季淮微微点头,抬眼从他面上扫过,心中忽地察觉出一丝异样,道:“你抬起头。”
魏康早已认定李瑞暗害了周愉山,闻言紧紧攥起拳,强忍着恨意,抬头对上了季淮的双眼。
顷刻,那双眸之中克制的愤恨却像不受控制地汹涌而出。季淮双眸微睁,倏忽间只觉得脑海轰然作响,腿脚突然一软,不自禁地向后退去两步。
随即,赌场中的黑气再现。
而此时,那团黑气已然有了半人高的形体和四肢,宛如幼童一般从李瑞身体里挣脱而出。那黑气竟有五官,回头咧嘴朝着季淮龇牙一笑,转身朝魏康猛然扑去。
须臾,只见魏康被黑气吞噬,七窍中瞬间涌出滚滚黑烟。
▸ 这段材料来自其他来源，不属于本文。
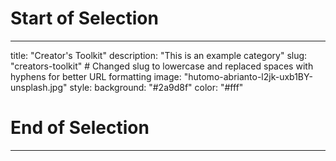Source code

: # Start of Selection
---
title: "Creator's Toolkit"
description: "This is an example category"
slug: "creators-toolkit"  # Changed slug to lowercase and replaced spaces with hyphens for better URL formatting
image: "hutomo-abrianto-l2jk-uxb1BY-unsplash.jpg"
style:
    background: "#2a9d8f"
    color: "#fff"
# End of Selection
---
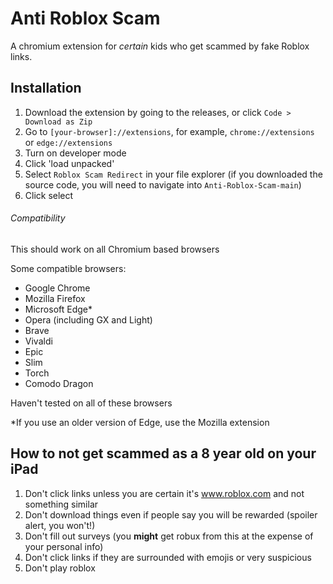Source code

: # Anti Roblox Scam
A chromium extension for *certain* kids who get scammed by fake Roblox links.

## Installation

1. Download the extension by going to the releases, or click `Code > Download as Zip`
2. Go to `[your-browser]://extensions`, for example, `chrome://extensions` or `edge://extensions`
3. Turn on developer mode
4. Click 'load unpacked'
5. Select `Roblox Scam Redirect` in your file explorer (if you downloaded the source code, you will need to navigate into `Anti-Roblox-Scam-main`)
6. Click select

###### Compatibility

This should work on all Chromium based browsers

Some compatible browsers:
- Google Chrome
- Mozilla Firefox
- Microsoft Edge*
- Opera (including GX and Light)
- Brave
- Vivaldi
- Epic
- Slim
- Torch
- Comodo Dragon

Haven't tested on all of these browsers

\*If you use an older version of Edge, use the Mozilla extension

## How to not get scammed as a 8 year old on your iPad

1. Don't click links unless you are certain it's www.roblox.com and not something similar
2. Don't download things even if people say you will be rewarded (spoiler alert, you won't!)
3. Don't fill out surveys (you **might** get robux from this at the expense of your personal info)
4. Don't click links if they are surrounded with emojis or very suspicious
5. Don't play roblox
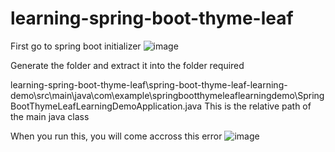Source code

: # learning-spring-boot-thyme-leaf

First go to spring boot initializer
![image](https://github.com/Akshathamk-123/learning-spring-boot-thyme-leaf/assets/92522733/a0c26dfb-c421-4c87-b329-a2be8d8b6dc4)

Generate the folder and extract it into the folder required

learning-spring-boot-thyme-leaf\spring-boot-thyme-leaf-learning-demo\src\main\java\com\example\springbootthymeleaflearningdemo\SpringBootThymeLeafLearningDemoApplication.java
This is the relative path of the main java class

When you run this, you will come accross this error
![image](https://github.com/Akshathamk-123/learning-spring-boot-thyme-leaf/assets/92522733/a1e2e7be-f3af-4147-b732-56c4a818d1e3)


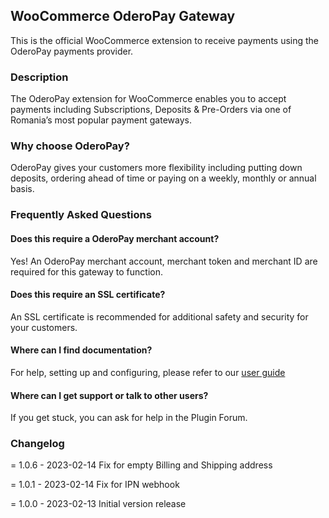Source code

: ## WooCommerce OderoPay Gateway

This is the official WooCommerce extension to receive payments using the OderoPay payments provider.

### Description

The OderoPay extension for WooCommerce enables you to accept payments including Subscriptions, Deposits & Pre-Orders via one of Romania’s most popular payment gateways.

### Why choose OderoPay?

OderoPay gives your customers more flexibility including putting down deposits, ordering ahead of time or paying on a weekly, monthly or annual basis.

### Frequently Asked Questions

#### Does this require a OderoPay merchant account?

Yes! An OderoPay merchant account, merchant token and merchant ID are required for this gateway to function.

#### Does this require an SSL certificate? 

An SSL certificate is recommended for additional safety and security for your customers.

#### Where can I find documentation? 

For help, setting up and configuring, please refer to our [user guide](https://developer.pay.odero.ro)

#### Where can I get support or talk to other users?

If you get stuck, you can ask for help in the Plugin Forum.

### Changelog
= 1.0.6 - 2023-02-14
Fix for empty Billing and Shipping address

= 1.0.1 - 2023-02-14
Fix for IPN webhook

= 1.0.0 - 2023-02-13
Initial version release


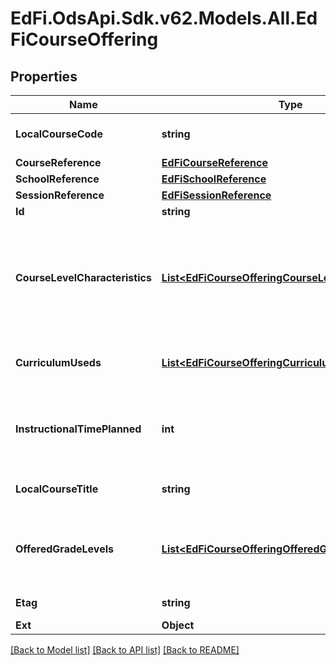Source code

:# EdFi.OdsApi.Sdk.v62.Models.All.EdFiCourseOffering

## Properties

Name | Type | Description | Notes
------------ | ------------- | ------------- | -------------
**LocalCourseCode** | **string** | The local code assigned by the School that identifies the course offering provided for the instruction of students. | 
**CourseReference** | [**EdFiCourseReference**](EdFiCourseReference.md) |  | 
**SchoolReference** | [**EdFiSchoolReference**](EdFiSchoolReference.md) |  | 
**SessionReference** | [**EdFiSessionReference**](EdFiSessionReference.md) |  | 
**Id** | **string** |  | [optional] 
**CourseLevelCharacteristics** | [**List&lt;EdFiCourseOfferingCourseLevelCharacteristic&gt;**](EdFiCourseOfferingCourseLevelCharacteristic.md) | An unordered collection of courseOfferingCourseLevelCharacteristics. The type of specific program or designation with which the course offering is associated (e.g., AP, IB, Dual Credit, CTE). This collection should only be populated if it differs from the course level characteristics identified at the course level. | [optional] 
**CurriculumUseds** | [**List&lt;EdFiCourseOfferingCurriculumUsed&gt;**](EdFiCourseOfferingCurriculumUsed.md) | An unordered collection of courseOfferingCurriculumUseds. The type of curriculum used in an early learning classroom or group. | [optional] 
**InstructionalTimePlanned** | **int** | The planned total number of clock minutes of instruction for this course offering. Generally, this should be at least as many minutes as is required for completion by the related state- or district-defined course. | [optional] 
**LocalCourseTitle** | **string** | The descriptive name given to a course of study offered in the school, if different from the course title. | [optional] 
**OfferedGradeLevels** | [**List&lt;EdFiCourseOfferingOfferedGradeLevel&gt;**](EdFiCourseOfferingOfferedGradeLevel.md) | An unordered collection of courseOfferingOfferedGradeLevels. The grade levels in which the course is offered. This collection should only be populated if it differs from the offered grade levels identified at the course level. | [optional] 
**Etag** | **string** | A unique system-generated value that identifies the version of the resource. | [optional] 
**Ext** | **Object** | Extensions to the CourseOffering entity. | [optional] 

[[Back to Model list]](../../README.md#documentation-for-models) [[Back to API list]](../../README.md#documentation-for-api-endpoints) [[Back to README]](../../README.md)


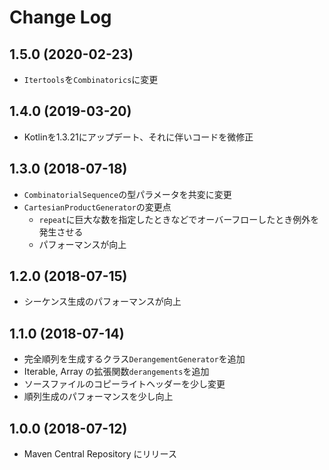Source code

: # Change Log

## 1.5.0 (2020-02-23)
- `Itertools`を`Combinatorics`に変更

## 1.4.0 (2019-03-20)
- Kotlinを1.3.21にアップデート、それに伴いコードを微修正

## 1.3.0 (2018-07-18)
- `CombinatorialSequence`の型パラメータを共変に変更
- `CartesianProductGenerator`の変更点
    - `repeat`に巨大な数を指定したときなどでオーバーフローしたとき例外を発生させる
    - パフォーマンスが向上

## 1.2.0 (2018-07-15)
- シーケンス生成のパフォーマンスが向上

## 1.1.0 (2018-07-14)

- 完全順列を生成するクラス`DerangementGenerator`を追加
- Iterable, Array の拡張関数`derangements`を追加
- ソースファイルのコピーライトヘッダーを少し変更
- 順列生成のパフォーマンスを少し向上

## 1.0.0 (2018-07-12)
- Maven Central Repository にリリース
那黑气化的幼童见状,“呀”地欢叫一声,轻盈地跳上了魏康的肩膀,抱住他的脑袋,表情贪婪而餍足,大口大口地吞噬着七窍生出的黑烟。
季淮心下一阵恶寒,不顾手腕上红绳阵阵的灼热,抬手朝那团黑气挥去。腕间红线荧荧一闪,那团幼童见状,抬头朝他咧嘴大笑起来,顷刻便消失无踪。
只听“啪”一声脆响,魏康抬起头,不敢置信地盯着季淮,脸上隐隐浮现出一道浅红的掌印。
季淮冷着脸,手掌微微一抖,心中:......
半晌,他故作凶狠地找补道:“没有眼力见的狗东西,大半夜竟敢打扰小爷休息!”
“——是我让他来的。”
季淮一怔,转头望去,只见李雀此时已重新梳洗齐整,婷婷袅袅地站在藤蔓萋萋的院门下。
她虽脸色仍然苍白,比起刚回府时的失魂落魄而言,已然精神了不少。李雀一手垂在宽大的衣袖中,一手中握着只小巧的木人,平静地盯着他。
“李瑞,你凭什么打他?”李雀突然嘲弄地笑开,轻声道“你不会以为,这个周家只要你姐夫不在了,便轮到你来做主了吧?”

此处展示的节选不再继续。